2. Make sure that when something significant (e.g. the chipping of Sushmita Sen's nails) takes place, you are the first one to be informed.
3. Have a constant horde of psychiatrists, sociologists and small fry of the industry on standby for quotes. If not that, the easier (and better) option is to ask them to give you full liberty to print what you want as a quote from them. [While this may strike many as improbable, it is a fact to be noted that small fry in the industry have no qualms about being misquoted as long as their names are in the paper. Front page, even.] So when Kangana Raut has a bad hair day, you have a trichologist who will give you 2 columns on the likely problems, a psychologist talking about how hair affects subconscious behaviour, a "PYT" describing her own horrendous experiences with hair ("Ooh, I remember, like, I woke up one morning, and it wasn't silky!!" *tone of anguish*)
If you get really lucky, Kangana might herself give you a quote about how it felt, and hint at the cause being disastrous relationships et al. This, naturally, will move this article from front page bottom to front page top.
4. Polish language, make up a few quotes, put words in people's mouths.
5. Get a few photographs (Google Image Search would be the obvious choice) of celebrities all over the world having bad hair days. Also dig up stories of international celebs with bad hair days. If possible, random quotes by anyone about bad hair days.
6. Round it up with words of wisdom for those suffering from the deep angst that comes from bad hair days. BT is the only paper they read anyway.

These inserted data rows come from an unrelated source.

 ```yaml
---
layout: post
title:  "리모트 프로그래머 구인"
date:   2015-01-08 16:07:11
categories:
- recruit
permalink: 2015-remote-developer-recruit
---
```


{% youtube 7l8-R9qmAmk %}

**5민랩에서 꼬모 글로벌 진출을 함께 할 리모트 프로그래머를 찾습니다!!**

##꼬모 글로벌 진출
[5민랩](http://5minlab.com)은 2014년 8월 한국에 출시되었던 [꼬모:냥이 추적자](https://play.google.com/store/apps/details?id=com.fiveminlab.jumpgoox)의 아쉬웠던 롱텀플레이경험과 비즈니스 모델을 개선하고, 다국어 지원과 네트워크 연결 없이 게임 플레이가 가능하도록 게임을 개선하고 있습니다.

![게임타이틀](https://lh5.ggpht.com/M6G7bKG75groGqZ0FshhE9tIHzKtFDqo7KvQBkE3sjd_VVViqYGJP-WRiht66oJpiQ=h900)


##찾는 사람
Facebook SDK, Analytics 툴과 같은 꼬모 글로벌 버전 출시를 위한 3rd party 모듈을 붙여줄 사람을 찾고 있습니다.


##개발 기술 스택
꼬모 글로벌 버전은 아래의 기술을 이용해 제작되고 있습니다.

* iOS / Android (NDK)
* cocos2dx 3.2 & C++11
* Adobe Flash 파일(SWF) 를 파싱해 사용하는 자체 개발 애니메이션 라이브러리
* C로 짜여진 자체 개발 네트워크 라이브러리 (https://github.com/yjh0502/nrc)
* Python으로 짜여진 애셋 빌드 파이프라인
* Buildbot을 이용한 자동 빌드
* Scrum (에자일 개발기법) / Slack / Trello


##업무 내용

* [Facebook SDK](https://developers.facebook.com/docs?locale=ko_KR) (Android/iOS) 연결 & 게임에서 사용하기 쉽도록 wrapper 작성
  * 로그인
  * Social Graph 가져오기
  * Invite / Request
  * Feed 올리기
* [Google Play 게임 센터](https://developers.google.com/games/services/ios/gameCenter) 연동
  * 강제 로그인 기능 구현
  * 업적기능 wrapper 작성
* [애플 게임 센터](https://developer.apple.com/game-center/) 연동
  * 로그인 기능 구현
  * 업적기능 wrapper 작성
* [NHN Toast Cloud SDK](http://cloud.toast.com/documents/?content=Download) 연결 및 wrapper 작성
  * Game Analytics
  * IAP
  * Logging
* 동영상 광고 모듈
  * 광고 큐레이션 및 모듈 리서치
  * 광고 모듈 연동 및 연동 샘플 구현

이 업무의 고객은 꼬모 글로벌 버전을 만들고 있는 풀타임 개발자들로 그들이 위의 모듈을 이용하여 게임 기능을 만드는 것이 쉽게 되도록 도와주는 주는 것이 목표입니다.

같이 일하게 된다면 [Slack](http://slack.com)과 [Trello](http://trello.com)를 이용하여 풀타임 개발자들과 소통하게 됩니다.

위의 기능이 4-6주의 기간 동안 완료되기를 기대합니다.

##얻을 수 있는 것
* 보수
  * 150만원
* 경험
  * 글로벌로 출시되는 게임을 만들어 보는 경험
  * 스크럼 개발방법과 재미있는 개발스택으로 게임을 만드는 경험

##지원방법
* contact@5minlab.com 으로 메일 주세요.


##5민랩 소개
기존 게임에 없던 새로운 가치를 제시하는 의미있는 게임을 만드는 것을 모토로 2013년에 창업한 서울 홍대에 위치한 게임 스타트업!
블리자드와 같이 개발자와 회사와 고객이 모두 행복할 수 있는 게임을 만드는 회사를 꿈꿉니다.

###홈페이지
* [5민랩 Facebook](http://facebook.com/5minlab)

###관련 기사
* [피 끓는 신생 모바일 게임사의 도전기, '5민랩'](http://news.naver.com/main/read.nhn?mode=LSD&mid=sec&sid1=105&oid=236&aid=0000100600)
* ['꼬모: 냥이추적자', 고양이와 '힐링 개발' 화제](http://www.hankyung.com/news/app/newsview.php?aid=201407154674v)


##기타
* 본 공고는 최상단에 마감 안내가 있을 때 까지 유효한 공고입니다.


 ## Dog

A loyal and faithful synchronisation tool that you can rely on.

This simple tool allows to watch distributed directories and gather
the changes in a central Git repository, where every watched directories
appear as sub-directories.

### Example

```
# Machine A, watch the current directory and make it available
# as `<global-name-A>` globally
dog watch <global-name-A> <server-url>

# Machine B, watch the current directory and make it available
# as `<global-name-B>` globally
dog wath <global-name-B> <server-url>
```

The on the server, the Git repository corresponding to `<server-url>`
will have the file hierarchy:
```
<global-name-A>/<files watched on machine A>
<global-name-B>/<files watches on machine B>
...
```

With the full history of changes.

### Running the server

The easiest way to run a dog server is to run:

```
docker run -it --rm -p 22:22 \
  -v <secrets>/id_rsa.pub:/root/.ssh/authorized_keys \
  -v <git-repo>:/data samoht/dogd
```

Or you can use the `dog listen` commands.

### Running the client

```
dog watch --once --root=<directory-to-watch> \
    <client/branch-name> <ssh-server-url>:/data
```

7. Get back to your cabin, write a story, submit.
7 Easy Steps to Writing a Story for Mid-Day:
1. Go to the panwalla across the street.
2. Buy a pan.
3. Ask him, "Toh, aaj khabar mein kya hai?"
4. Don't write down. Rely on self to remember.
5. Ask, "Aur gossip?"
6. Repeat Step 4.
7. Get back to your cubicle, write a story, submit.
7 Easy Steps to Writing a Story for JAM (for college students only):
1. Recall your day's conversation with your friends in the college cafeteria. [Brainstorming]
2. Select a topic at random. [Ideation]
3. Call up 2 more friends (preferably the kind who wouldn't know Bush from Al Gore) and ask for their opinion on that topic. [Research]
4. Write 300 words on your laptop about it while eating cookies, playing Solitaire and surfing Orkut. [Multi-tasking]
Note- At this point, it would be good to remember the FSS rule: Fabricate, Stereotype, Sensationalise.
5. Read it once. [Self-congratulation and vanity-pleasing]
6. Run a Spell check. [Optional, because very often they don't either.]
7. Submit. [Your value addition to the coolest youth magazine in the world!]
N.B. All opinions expressed herein are purely personal. And very strong. Do what you want.